Our early sales for Sugar Rush were very low, despite a big PR push.  We had a problem on the first day when the screen shots disappeared for a few hours after I tried to update the description & screen shots. Second day sales were even worse.

However, I noticed something very interesting: the number of users in Game Center and the number of users reported by Flurry Analytics were at least 3 times the total number of sales reported in iTunes Connect. At first I thought the iTunes reports were delayed, but a google search revealed that there are lots of pirated copies available. If the numbers are accurate, this means there are at least 3 or 4 times as many pirated downloads as we had legal sales.

I’m amazed and disappointed that an app can be that widely pirated after only two days of sales, especially when the legal sales were lackluster.

As a result I’m very unlikely to develop any future iOS apps, since it looks like I can’t make a living on app sales.

UPDATE: according to a source, the illegal copy got 2000 downloads, which is a lot more than 4x the number of legal downloads.

Sugar Rush

For the last 2 months I’ve been working full-time on Sugar Rush, my new iPhone game. It’s finally going to be released on Tuesday, May 10. We now have a new company, Notion, founded by myself & Patrick Mandia to market Removr & Sugar Rush, as well as other apps we develop in the future.

Thanks to Jonas for designing the original Flash game and providing the graphics for the app.

We’re now designing the iPad version, which will be a separate app since we want to take advantage of the larger display and provide an alternative to accelerometer control, which can get tiring with an iPad.

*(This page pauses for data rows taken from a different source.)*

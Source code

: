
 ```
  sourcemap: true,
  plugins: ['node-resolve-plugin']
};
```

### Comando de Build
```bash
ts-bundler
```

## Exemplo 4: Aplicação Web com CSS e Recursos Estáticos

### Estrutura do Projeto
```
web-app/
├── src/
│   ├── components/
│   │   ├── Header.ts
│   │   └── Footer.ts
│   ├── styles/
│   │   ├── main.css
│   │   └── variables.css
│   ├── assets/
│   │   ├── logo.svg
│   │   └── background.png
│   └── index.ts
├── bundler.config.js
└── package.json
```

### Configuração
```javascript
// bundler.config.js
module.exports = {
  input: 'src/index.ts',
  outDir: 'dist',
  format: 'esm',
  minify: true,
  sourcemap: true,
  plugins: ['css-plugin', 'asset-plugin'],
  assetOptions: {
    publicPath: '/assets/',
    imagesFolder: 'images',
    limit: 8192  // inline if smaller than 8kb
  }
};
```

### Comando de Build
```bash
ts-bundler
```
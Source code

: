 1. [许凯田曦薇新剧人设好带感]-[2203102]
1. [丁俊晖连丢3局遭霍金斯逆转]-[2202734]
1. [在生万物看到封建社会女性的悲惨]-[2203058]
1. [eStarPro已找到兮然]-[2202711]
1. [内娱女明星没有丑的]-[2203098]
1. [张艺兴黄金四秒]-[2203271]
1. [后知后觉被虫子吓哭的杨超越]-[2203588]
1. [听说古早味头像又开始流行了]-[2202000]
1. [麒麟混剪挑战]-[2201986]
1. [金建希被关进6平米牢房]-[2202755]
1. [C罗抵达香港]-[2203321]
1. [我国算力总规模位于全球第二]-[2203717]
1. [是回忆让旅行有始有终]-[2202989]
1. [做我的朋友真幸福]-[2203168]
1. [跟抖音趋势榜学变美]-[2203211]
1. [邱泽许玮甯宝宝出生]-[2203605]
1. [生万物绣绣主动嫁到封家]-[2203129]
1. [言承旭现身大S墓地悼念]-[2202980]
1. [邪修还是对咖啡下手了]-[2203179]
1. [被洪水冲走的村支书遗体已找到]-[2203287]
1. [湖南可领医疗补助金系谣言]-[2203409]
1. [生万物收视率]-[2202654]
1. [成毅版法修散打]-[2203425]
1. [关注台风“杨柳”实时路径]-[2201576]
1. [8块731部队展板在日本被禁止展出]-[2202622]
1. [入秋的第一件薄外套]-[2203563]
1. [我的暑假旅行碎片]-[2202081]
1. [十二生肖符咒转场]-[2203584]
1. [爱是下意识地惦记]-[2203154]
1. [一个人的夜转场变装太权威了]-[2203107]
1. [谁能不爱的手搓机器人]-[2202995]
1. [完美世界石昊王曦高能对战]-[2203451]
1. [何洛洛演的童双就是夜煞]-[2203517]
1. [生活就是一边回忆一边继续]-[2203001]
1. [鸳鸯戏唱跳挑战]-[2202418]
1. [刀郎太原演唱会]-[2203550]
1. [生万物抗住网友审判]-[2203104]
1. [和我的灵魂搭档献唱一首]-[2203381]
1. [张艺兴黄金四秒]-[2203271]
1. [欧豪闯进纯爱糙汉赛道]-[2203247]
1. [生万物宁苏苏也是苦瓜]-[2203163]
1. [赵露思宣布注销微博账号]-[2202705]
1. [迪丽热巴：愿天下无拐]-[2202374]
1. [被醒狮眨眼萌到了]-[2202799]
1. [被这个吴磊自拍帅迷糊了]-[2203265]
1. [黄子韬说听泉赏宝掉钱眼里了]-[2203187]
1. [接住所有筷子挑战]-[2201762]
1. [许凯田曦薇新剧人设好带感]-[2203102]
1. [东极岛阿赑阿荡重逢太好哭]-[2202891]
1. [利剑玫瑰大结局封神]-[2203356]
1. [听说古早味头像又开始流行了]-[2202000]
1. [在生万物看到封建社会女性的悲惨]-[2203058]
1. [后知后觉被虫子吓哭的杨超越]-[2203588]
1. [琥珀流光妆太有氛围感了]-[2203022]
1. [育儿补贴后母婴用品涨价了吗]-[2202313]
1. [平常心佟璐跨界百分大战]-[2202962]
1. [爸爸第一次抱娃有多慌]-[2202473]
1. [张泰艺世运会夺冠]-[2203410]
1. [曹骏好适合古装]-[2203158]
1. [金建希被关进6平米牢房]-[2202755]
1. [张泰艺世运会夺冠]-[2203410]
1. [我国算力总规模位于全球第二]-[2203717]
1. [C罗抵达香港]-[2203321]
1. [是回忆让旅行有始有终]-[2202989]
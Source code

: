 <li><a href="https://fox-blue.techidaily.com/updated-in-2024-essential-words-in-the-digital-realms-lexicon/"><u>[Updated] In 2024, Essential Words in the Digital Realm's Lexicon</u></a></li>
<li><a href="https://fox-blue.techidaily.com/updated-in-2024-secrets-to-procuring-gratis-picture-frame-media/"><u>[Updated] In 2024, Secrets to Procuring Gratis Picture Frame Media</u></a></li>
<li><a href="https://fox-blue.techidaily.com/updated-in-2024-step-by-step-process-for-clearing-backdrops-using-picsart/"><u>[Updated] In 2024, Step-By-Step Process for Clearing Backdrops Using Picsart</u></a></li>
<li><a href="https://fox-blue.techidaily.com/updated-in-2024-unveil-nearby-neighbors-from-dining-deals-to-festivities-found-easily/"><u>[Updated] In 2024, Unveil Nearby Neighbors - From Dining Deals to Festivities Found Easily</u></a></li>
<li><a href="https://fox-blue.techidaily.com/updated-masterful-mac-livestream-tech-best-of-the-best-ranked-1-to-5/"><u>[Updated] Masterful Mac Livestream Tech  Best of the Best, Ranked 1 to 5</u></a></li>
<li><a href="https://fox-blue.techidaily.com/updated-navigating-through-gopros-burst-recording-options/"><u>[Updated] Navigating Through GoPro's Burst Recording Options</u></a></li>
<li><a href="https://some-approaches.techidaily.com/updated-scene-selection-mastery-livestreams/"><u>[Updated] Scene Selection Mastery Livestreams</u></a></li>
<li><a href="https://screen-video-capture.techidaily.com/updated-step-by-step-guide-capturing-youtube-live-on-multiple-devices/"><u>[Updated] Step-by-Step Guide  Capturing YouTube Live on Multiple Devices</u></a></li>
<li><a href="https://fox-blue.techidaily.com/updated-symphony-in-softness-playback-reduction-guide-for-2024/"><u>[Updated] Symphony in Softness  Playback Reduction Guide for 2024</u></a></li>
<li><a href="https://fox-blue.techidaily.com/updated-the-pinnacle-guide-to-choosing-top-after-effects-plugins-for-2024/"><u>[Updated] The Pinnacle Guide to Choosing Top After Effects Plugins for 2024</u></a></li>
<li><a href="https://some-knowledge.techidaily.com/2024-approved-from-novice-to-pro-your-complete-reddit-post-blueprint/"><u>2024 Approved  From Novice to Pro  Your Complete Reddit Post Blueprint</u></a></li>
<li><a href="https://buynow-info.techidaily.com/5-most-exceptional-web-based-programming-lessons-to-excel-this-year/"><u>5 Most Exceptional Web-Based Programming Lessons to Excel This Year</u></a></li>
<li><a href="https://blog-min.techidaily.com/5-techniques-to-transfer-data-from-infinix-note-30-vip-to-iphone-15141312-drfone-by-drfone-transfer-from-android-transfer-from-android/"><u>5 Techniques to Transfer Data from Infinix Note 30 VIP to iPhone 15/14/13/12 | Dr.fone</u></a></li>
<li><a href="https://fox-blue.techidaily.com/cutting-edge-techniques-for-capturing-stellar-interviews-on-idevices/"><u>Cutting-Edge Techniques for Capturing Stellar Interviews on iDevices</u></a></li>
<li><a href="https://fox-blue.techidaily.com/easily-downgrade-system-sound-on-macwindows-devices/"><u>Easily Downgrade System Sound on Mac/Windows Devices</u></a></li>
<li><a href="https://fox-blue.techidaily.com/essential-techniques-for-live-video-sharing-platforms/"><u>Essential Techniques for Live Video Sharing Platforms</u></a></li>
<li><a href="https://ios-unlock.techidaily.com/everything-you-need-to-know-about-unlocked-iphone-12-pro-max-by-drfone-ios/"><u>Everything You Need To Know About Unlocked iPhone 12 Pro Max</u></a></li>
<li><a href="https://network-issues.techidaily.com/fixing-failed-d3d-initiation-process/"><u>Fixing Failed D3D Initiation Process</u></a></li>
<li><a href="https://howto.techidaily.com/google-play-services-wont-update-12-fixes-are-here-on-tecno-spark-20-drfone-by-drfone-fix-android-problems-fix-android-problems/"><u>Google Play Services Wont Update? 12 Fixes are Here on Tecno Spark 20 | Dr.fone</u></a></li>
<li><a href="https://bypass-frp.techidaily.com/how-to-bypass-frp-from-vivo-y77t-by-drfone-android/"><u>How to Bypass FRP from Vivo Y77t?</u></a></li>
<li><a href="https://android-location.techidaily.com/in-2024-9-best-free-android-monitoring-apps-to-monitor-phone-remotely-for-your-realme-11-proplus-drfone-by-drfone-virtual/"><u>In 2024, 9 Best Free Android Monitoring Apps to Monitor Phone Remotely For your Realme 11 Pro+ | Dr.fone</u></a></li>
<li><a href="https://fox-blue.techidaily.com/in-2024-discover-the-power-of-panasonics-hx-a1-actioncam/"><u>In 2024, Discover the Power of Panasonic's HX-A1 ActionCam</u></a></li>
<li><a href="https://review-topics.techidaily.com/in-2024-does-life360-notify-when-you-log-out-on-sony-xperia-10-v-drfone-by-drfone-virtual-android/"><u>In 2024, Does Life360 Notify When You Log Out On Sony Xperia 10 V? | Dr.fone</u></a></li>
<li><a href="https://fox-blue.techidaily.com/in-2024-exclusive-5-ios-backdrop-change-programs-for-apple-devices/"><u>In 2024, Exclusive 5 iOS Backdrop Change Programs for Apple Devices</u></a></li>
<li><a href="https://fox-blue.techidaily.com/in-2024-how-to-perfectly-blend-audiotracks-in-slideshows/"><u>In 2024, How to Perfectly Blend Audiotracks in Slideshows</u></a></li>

Since I’m preparing to release a new app next week, I wanted to make my MC Development site focus on software and services, so I moved my personal blog off that site. One major goal was to maintain all of my existing posts and preserve all of the old permalinks, which I accomplished.

Here’s how I did it.

The first step was to do a clean install of WordPress on this site. Meanwhile, I went to my old site and exported all content at /wp-admin/export.php. When it finished exporting, I returned to this site and imported the XML file from the last step at /wp-admin/import.php. Since the file was huge, the import took several minutes. When it finished, all of the posts, pages, and comments were intact. Finally, I had to make sure I installed & enabled all of the appropriate plugins at this site.

To preserve the old permalinks, I had to add a few rewrite rules to the old site. Since I’m using nginx, I added the following lines to my nginx.conf file:

# redirect permalinks to blog.mcohen.me

rewrite ^/blog/ http://blog.mcohen.me/ last;

# all other requests go to WordPress
    if (!-e $request_filename) {
	  rewrite ^(/20../../../.*)$ http://blog.mcohen.me/$1 last;
      rewrite ^.*$ /index.php last;
}

location ~ /.ht {
    deny  all;
}

The first rewrite rule does a simple redirect of http://example.com/blog to this site.

The second rule is a bit tricky. I’m using permalinks of the form /%year%/%monthnum%/%day%/%postname%/ and I wanted to redirect only those permalinks and nothing else to this site. The first part of the rule, ^(/20../../../.*)$ matches 4 characters starting with 20 (since my earliest posts are in 2002), followed by a slash, followed by two more characters, another slash, two more characters, another slash, and any number of characters. The second part of the rule creates a URL at this site using the matched characters.

The final rewrite rule simply passes anything else to WordPress.

If you’re running Apache, you would have to use similar rules in your .htaccess.